RECORD SET |
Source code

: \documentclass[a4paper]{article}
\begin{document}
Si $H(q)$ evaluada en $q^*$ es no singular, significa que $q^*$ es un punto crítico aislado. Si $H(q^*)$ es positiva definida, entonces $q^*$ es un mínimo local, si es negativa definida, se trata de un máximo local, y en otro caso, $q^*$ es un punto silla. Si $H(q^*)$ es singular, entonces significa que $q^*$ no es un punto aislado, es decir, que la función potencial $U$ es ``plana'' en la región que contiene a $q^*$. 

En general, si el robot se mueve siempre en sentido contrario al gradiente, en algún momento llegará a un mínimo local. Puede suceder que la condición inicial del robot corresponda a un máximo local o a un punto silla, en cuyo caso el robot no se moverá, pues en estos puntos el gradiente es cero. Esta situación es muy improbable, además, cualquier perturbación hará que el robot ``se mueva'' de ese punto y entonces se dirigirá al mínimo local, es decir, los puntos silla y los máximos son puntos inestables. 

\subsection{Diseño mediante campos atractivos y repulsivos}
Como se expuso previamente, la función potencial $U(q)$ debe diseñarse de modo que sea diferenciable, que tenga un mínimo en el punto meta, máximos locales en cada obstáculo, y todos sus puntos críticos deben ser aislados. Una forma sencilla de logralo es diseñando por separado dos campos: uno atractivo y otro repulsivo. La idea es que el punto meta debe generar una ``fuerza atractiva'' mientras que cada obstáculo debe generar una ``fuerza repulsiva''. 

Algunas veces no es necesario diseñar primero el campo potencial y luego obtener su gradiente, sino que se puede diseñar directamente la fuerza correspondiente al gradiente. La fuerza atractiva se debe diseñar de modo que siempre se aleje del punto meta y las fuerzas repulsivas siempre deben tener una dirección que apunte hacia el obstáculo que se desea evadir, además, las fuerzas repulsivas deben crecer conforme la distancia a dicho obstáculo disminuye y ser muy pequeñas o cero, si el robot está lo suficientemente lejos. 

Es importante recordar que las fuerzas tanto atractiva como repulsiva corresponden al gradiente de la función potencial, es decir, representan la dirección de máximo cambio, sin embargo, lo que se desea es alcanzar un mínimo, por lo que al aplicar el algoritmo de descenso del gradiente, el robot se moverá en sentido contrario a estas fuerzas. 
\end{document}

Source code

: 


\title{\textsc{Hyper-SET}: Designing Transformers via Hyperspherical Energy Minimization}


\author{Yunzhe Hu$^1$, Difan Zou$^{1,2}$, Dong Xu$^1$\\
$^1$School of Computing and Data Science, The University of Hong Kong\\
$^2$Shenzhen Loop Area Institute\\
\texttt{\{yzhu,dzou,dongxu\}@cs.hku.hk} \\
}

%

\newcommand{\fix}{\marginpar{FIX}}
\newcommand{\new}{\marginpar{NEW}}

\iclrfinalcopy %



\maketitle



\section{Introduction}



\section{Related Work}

WHAT NEEDS TO BE DONE |
Wherever the line holding "mediante campos atractivos" falls in the entries above, copy exactly from it through the line holding "Como se expuso", inclusive, and add nothing.

EXPECTED OUTPUT |
\subsection{Diseño mediante campos atractivos y repulsivos}
Como se expuso previamente, la función potencial $U(q)$ debe diseñarse de modo que sea diferenciable, que tenga un mínimo en el punto meta, máximos locales en cada obstáculo, y todos sus puntos críticos deben ser aislados. Una forma sencilla de logralo es diseñando por separado dos campos: uno atractivo y otro repulsivo. La idea es que el punto meta debe generar una ``fuerza atractiva'' mientras que cada obstáculo debe generar una ``fuerza repulsiva''. 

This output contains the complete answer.